WORK ITEM = For each line below that includes the word "mathbin", make a copy.

*** SOURCE DATA Section Begins ***

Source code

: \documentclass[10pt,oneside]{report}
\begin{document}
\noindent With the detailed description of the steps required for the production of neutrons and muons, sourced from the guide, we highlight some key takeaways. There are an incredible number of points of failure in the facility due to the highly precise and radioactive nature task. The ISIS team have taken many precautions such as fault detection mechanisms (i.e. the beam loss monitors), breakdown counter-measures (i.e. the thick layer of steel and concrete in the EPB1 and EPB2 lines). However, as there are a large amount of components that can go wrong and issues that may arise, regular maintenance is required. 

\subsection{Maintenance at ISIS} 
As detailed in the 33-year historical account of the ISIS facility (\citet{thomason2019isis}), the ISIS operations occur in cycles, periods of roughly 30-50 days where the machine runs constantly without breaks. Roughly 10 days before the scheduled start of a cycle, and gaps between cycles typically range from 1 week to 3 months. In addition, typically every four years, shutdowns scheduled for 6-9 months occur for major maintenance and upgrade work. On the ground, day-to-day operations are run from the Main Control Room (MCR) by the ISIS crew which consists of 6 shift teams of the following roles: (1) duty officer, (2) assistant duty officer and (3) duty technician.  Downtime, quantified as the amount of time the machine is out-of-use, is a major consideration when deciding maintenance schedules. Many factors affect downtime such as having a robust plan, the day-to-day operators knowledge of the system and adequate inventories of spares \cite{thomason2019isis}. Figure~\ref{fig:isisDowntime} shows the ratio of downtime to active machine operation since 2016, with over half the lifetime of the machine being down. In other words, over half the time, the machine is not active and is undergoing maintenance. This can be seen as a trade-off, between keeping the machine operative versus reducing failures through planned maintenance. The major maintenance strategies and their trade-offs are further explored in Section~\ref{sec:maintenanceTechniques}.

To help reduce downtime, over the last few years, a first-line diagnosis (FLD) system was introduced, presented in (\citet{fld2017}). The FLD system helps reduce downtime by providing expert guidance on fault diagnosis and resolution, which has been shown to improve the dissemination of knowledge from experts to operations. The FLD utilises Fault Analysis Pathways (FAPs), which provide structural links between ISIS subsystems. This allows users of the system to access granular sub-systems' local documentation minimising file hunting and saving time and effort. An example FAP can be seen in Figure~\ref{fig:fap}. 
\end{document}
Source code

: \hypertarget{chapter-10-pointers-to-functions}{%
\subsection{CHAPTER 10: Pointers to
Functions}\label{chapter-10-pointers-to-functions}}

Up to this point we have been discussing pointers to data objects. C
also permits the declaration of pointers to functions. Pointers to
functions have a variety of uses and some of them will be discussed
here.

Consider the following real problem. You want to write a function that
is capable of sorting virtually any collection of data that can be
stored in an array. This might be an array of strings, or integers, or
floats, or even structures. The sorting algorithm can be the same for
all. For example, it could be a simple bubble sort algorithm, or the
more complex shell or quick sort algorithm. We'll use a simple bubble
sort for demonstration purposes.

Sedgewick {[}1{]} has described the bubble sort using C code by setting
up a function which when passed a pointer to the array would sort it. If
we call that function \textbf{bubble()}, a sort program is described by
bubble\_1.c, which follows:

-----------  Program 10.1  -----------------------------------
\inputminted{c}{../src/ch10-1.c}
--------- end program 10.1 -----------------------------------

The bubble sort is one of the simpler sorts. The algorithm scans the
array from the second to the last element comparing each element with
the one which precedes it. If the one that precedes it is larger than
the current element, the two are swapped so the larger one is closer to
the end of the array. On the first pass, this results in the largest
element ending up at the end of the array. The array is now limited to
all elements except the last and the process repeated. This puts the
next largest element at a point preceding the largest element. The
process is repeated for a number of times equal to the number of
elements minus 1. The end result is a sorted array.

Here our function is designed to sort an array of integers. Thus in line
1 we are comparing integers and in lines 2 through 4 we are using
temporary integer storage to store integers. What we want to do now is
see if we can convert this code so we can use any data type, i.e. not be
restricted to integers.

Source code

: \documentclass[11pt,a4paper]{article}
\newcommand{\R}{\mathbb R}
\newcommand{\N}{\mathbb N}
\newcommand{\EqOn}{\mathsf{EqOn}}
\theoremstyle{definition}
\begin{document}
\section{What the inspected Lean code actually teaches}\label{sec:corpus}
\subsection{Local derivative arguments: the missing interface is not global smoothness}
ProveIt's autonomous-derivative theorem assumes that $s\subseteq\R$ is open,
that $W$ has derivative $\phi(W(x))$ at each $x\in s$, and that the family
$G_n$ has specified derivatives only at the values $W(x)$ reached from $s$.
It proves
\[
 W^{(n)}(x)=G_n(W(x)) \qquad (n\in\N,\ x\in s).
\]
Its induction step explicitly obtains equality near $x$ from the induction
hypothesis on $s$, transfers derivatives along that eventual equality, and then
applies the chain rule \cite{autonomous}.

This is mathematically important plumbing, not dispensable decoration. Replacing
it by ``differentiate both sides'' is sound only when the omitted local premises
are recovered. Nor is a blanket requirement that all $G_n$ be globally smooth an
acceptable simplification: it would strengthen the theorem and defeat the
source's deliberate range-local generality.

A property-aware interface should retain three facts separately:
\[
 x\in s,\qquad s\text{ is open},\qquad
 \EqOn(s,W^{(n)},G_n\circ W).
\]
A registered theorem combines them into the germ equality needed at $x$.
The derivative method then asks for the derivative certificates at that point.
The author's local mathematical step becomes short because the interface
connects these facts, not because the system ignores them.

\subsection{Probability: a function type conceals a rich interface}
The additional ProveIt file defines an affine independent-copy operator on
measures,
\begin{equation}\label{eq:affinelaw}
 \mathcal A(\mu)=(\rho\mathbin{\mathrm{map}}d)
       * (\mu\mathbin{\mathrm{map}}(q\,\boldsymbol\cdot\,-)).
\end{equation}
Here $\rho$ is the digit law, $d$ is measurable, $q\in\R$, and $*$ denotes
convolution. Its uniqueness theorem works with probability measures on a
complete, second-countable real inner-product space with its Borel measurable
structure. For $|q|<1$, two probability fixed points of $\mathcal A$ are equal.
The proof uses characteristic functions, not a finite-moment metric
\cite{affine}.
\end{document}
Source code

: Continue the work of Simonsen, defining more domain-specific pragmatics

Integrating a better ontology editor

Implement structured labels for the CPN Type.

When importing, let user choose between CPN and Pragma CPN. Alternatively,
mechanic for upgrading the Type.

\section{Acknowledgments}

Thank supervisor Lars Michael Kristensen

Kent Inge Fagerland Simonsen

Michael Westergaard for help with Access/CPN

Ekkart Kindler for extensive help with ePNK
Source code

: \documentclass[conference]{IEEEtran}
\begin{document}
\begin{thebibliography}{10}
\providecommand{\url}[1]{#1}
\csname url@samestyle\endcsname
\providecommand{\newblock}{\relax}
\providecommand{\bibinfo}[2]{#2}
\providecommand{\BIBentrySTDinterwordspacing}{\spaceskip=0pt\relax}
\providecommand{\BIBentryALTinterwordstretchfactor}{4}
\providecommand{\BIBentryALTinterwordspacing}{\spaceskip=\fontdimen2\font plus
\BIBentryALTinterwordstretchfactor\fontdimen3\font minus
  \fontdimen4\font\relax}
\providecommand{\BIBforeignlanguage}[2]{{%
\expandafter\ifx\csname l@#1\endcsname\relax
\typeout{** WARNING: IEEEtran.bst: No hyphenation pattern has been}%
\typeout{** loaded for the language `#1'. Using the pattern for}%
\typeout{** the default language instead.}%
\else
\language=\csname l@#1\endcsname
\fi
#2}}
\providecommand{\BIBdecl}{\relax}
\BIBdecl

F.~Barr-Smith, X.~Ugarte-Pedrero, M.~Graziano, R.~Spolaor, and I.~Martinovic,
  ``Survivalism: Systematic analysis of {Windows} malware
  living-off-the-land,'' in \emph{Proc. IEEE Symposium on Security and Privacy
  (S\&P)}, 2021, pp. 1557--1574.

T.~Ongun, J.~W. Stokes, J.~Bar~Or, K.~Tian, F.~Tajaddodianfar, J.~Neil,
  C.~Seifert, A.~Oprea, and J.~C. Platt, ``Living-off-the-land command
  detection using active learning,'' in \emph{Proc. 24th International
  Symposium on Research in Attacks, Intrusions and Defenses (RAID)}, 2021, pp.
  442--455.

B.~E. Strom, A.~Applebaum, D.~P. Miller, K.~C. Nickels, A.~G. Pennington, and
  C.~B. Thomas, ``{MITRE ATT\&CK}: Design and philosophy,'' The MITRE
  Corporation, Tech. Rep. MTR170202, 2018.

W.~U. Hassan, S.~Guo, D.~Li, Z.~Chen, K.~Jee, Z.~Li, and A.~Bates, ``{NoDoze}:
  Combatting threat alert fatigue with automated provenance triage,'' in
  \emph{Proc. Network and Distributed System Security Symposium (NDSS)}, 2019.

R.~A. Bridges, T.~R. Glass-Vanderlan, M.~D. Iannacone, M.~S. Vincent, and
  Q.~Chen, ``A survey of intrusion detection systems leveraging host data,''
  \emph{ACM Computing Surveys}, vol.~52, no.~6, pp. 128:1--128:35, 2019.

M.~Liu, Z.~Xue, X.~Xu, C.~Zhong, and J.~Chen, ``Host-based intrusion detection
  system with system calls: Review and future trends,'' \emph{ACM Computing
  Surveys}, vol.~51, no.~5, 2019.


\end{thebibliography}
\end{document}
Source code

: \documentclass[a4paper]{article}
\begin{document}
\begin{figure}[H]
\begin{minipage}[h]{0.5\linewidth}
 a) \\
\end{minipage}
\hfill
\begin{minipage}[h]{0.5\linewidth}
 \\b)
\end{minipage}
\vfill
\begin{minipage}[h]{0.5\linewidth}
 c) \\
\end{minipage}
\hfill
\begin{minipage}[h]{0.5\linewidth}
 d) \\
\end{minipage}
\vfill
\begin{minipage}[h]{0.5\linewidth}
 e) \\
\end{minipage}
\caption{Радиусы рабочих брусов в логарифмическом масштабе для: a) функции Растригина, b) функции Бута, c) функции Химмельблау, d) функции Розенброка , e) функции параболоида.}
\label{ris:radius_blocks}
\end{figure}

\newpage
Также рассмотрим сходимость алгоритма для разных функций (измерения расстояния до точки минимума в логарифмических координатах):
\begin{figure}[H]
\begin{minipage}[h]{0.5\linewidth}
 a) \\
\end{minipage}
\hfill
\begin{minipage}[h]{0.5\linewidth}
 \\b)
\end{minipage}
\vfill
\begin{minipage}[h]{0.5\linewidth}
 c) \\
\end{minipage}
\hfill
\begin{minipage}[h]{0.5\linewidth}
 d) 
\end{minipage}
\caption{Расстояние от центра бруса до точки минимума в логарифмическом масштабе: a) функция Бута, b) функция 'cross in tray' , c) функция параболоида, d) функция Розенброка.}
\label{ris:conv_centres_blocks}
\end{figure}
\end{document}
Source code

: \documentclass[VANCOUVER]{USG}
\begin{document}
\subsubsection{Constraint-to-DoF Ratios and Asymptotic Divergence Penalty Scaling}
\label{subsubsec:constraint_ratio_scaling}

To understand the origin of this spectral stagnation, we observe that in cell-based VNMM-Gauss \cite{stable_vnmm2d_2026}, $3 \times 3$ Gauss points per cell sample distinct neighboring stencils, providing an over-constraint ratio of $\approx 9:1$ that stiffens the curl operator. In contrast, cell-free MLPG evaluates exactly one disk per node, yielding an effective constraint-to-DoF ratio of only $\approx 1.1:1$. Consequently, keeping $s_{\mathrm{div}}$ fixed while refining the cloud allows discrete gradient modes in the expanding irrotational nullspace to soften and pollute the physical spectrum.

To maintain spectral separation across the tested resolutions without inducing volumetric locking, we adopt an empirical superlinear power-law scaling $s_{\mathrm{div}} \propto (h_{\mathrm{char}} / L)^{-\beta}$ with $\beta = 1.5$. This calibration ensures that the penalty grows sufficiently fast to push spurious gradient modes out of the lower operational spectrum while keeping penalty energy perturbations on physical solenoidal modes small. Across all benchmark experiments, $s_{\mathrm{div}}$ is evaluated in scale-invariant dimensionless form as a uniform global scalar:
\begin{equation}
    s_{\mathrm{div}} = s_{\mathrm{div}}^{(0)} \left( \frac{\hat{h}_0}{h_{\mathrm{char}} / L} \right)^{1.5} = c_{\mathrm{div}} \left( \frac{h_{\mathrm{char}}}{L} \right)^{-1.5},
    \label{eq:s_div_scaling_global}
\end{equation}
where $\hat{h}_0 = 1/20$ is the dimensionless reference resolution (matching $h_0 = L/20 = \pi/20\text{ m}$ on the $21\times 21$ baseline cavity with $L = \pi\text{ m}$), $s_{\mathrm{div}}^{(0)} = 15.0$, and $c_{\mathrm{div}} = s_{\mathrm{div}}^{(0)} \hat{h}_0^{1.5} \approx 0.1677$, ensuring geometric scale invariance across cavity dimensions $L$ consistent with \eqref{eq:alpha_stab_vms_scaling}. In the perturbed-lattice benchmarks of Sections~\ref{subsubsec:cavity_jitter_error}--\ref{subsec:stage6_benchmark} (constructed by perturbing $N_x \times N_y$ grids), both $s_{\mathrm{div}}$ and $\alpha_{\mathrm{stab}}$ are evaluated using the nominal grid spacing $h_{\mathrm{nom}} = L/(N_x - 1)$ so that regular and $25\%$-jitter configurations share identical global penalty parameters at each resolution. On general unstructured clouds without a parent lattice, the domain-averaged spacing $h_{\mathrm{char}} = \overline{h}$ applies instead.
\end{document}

*** SOURCE DATA Section Ends ***

COMPLETED TASK =
 \mathcal A(\mu)=(\rho\mathbin{\mathrm{map}}d)
       * (\mu\mathbin{\mathrm{map}}(q\,\boldsymbol\cdot\,-)).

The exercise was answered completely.